Installés depuis 2014 sur 50 ha avec cent brebis laitières en agnelage d’automne, Nicolas et Nadine transforment 20 000 l de lait bio. Les yaourts et fromages sont vendus sur des marchés, accompagnés de viande d’agneau de novembre à mars, puis de saucisses et merguez de brebis jusqu’en juillet. « Sur les 140 naissances, trente femelles sont gardées pour le renouvellement, le restant est valorisé en agneaux de lait, détaille Nicolas. Au départ, nous avions déjà une salle de découpe à la ferme mais les animaux étaient tués dans un abattoir à 45 minutes de route. En saison, j’amenais dix agneaux par semaine, et revenais le lendemain récupérer les carcasses. »

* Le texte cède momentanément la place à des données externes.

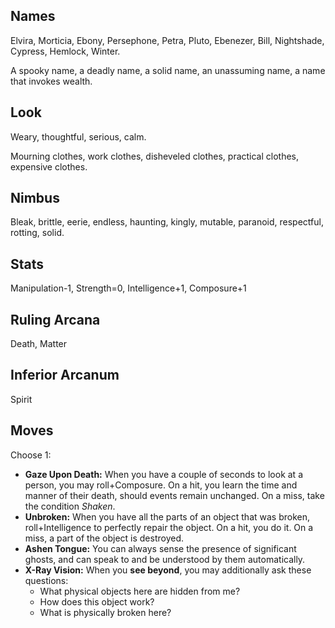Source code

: ## Names

Elvira, Morticia, Ebony, Persephone, Petra, Pluto, Ebenezer, Bill, Nightshade, Cypress, Hemlock, Winter.

A spooky name, a deadly name, a solid name, an unassuming name, a name that invokes wealth.

## Look

Weary, thoughtful, serious, calm.

Mourning clothes, work clothes, disheveled clothes, practical clothes, expensive clothes.

## Nimbus

Bleak, brittle, eerie, endless, haunting, kingly, mutable, paranoid, respectful, rotting, solid.

## Stats

Manipulation-1, Strength=0, Intelligence+1, Composure+1

## Ruling Arcana

Death, Matter

## Inferior Arcanum

Spirit

## Moves

Choose 1:

* **Gaze Upon Death:** When you have a couple of seconds to look at a person, you may roll+Composure. On a hit, you learn the time and manner of their death, should events remain unchanged. On a miss, take the condition *Shaken*.
* **Unbroken:** When you have all the parts of an object that was broken, roll+Intelligence to perfectly repair the object. On a hit, you do it. On a miss, a part of the object is destroyed.
* **Ashen Tongue:** You can always sense the presence of significant ghosts, and can speak to and be understood by them automatically.
* **X-Ray Vision:** When you **see beyond**, you may additionally ask these questions:
	* What physical objects here are hidden from me?
	* How does this object work?
	* What is physically broken here?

Ce n’est ni le temps passé (4 heures/semaine incluant le lavage du camion) ni la facture d’abattage qui a motivé les éleveurs à monter leur outil. « Le stress des animaux, pendant le transport et surtout l’attente sur place, nous insupportait », confie Nicolas. « C’était comme si le soin apporté à leur bien-être tout au long de leur vie était anéanti, abonde Nadine. Et après avoir commencé l’abattage à la ferme, nous avons vu un effet sur la viande : il n‘y a plus jamais eu de carcasse pisseuse. »
Un abattoir fixe
Au sein d’un groupe d’éleveurs animé par l’Addear, ils ont étudié des solutions collectives comme l’abattoir ou le caisson mobile. Mais deux obstacles se dressaient : la distance entre les fermes et l’épaisseur du dossier administratif. « Le dossier d’agrément d’un abattoir fixe est nettement allégé car il n’y a pas d’aire d’accueil et d’attente à prévoir, indique Nicolas. Nous n’abattons que nos animaux ; ils attendent dans l’aire paillée et c’est là que se déroule la visite ante mortem du vétérinaire de la DDPP. » À partir de l’automne 2022, accompagnés par Jacques Alvernhe, ancien directeur d’abattoir devenu consultant, les éleveurs ont travaillé leur dossier, détaillant les plans de l’outil, les protocoles d’abattage, les risques sanitaires et pour le bien-être animal, les réactions à avoir en cas d’anomalie… Le projet est minimaliste : un petit abattoir à poste fixe accueillant un opérateur et un animal à la fois.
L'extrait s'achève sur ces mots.